Document images with source code:
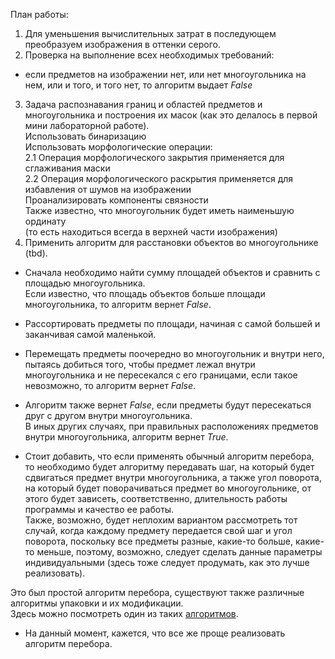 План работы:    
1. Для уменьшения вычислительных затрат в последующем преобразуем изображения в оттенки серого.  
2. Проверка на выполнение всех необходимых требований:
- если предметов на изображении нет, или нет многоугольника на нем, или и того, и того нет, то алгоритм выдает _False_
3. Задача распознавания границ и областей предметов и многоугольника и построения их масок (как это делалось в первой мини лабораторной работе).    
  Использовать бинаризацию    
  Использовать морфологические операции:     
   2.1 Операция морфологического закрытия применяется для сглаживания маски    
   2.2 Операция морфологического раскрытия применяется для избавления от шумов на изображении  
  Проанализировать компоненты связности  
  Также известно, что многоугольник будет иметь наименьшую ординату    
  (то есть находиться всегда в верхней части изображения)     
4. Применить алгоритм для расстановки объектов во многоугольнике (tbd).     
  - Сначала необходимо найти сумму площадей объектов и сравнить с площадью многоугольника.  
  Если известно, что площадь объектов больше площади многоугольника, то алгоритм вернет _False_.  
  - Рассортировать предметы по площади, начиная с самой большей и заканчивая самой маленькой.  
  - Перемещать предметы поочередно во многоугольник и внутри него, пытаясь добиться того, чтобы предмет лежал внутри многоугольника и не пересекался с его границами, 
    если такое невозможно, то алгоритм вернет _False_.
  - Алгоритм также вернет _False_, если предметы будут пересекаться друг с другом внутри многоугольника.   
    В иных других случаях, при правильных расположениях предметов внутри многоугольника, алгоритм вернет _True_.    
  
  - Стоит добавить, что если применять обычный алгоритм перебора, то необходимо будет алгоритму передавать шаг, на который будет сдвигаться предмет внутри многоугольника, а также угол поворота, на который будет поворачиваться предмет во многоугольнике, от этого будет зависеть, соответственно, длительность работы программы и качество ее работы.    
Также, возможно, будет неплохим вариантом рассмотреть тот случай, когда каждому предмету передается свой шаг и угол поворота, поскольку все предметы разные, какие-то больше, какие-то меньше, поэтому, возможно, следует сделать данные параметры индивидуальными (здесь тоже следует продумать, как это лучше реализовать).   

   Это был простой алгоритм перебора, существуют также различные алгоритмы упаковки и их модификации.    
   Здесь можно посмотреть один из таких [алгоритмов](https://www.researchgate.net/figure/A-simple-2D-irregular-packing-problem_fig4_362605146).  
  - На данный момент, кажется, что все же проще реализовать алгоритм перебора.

• _What to produce_: Pictures stay out, but every record above is to be returned exactly.

• _Result of the task_:
 План работы:    
1. Для уменьшения вычислительных затрат в последующем преобразуем изображения в оттенки серого.  
2. Проверка на выполнение всех необходимых требований:
- если предметов на изображении нет, или нет многоугольника на нем, или и того, и того нет, то алгоритм выдает _False_
3. Задача распознавания границ и областей предметов и многоугольника и построения их масок (как это делалось в первой мини лабораторной работе).    
  Использовать бинаризацию    
  Использовать морфологические операции:     
   2.1 Операция морфологического закрытия применяется для сглаживания маски    
   2.2 Операция морфологического раскрытия применяется для избавления от шумов на изображении  
  Проанализировать компоненты связности  
  Также известно, что многоугольник будет иметь наименьшую ординату    
  (то есть находиться всегда в верхней части изображения)     
4. Применить алгоритм для расстановки объектов во многоугольнике (tbd).     
  - Сначала необходимо найти сумму площадей объектов и сравнить с площадью многоугольника.  
  Если известно, что площадь объектов больше площади многоугольника, то алгоритм вернет _False_.  
  - Рассортировать предметы по площади, начиная с самой большей и заканчивая самой маленькой.  
  - Перемещать предметы поочередно во многоугольник и внутри него, пытаясь добиться того, чтобы предмет лежал внутри многоугольника и не пересекался с его границами, 
    если такое невозможно, то алгоритм вернет _False_.
  - Алгоритм также вернет _False_, если предметы будут пересекаться друг с другом внутри многоугольника.   
    В иных других случаях, при правильных расположениях предметов внутри многоугольника, алгоритм вернет _True_.    
  
  - Стоит добавить, что если применять обычный алгоритм перебора, то необходимо будет алгоритму передавать шаг, на который будет сдвигаться предмет внутри многоугольника, а также угол поворота, на который будет поворачиваться предмет во многоугольнике, от этого будет зависеть, соответственно, длительность работы программы и качество ее работы.    
Также, возможно, будет неплохим вариантом рассмотреть тот случай, когда каждому предмету передается свой шаг и угол поворота, поскольку все предметы разные, какие-то больше, какие-то меньше, поэтому, возможно, следует сделать данные параметры индивидуальными (здесь тоже следует продумать, как это лучше реализовать).   

   Это был простой алгоритм перебора, существуют также различные алгоритмы упаковки и их модификации.    
   Здесь можно посмотреть один из таких [алгоритмов](https://www.researchgate.net/figure/A-simple-2D-irregular-packing-problem_fig4_362605146).  
  - На данный момент, кажется, что все же проще реализовать алгоритм перебора.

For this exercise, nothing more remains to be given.